November 5, 2003 by Canadian Underwriter
Following up on its threats, the Alberta government has announced it will freeze auto insurance rates as of October 30, 2003, and that the freeze could be in place for as long as 18 months. Bowing to public pressure, Premier Ralph Klein says legislation will be introduced in the upcoming sitting of the legislature to freeze rates retroactive to that date. Interestingly though, the freeze applies on to those whose driving status has not changed, meaning those with a recent driving conviction could still see their rates rise, and those expecting a discount for good driving should still be rewarded.
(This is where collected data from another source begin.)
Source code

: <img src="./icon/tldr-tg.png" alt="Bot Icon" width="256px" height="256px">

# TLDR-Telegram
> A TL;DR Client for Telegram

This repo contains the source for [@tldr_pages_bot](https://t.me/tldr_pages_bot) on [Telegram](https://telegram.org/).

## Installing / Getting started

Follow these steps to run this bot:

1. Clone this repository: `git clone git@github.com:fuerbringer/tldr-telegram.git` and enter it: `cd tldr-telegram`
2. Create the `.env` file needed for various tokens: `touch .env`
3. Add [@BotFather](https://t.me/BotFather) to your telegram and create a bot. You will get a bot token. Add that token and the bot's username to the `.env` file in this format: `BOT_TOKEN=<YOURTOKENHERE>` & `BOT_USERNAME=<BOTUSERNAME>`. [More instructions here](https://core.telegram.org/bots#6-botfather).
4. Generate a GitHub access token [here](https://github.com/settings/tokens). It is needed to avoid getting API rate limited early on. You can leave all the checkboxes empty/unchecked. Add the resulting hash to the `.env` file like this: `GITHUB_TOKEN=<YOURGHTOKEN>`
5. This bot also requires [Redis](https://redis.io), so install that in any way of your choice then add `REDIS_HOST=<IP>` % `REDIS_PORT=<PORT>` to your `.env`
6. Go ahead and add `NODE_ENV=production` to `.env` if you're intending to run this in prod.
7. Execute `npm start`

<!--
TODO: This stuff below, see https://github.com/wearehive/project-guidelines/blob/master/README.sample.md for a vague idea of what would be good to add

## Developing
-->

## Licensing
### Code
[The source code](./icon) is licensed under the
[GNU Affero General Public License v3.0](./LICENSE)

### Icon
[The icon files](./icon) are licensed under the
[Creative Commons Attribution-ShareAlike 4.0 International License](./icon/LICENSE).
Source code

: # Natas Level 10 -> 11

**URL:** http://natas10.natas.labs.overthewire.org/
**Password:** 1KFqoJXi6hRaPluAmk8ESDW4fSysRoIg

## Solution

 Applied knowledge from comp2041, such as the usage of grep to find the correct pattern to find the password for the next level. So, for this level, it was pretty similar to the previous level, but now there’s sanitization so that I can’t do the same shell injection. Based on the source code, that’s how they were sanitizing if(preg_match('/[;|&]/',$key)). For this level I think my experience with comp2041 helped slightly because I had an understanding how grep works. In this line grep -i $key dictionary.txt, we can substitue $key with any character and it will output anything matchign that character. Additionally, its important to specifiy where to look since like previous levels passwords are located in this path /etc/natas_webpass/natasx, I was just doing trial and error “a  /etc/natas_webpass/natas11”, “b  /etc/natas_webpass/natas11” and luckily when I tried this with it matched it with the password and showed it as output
It applies to both personal and commercial auto rates.
Klein says the freeze “will ensure that consumers are protected from general increases not related to driving record while we work toward a long-term solution to the problem of high rates.” Discussions on such issues as tort reform have been ongoing but produced no real changes thus far.
Klein adds that a new regulation will be put in place to prevent people from “inappropriate” placement in the industry’s pool for high-risk drivers, the Facility Association. It is unclear what will constitute “inappropriate” placement.
Finance Minister Patricia Nelson says although the freeze could last as long as 18 months, she thinks the government will have a reform package in place prior to that. While the nature of such a package in unknown, Nelson hinted that it would include underwriting restrictions and a change to compensation for accident victims.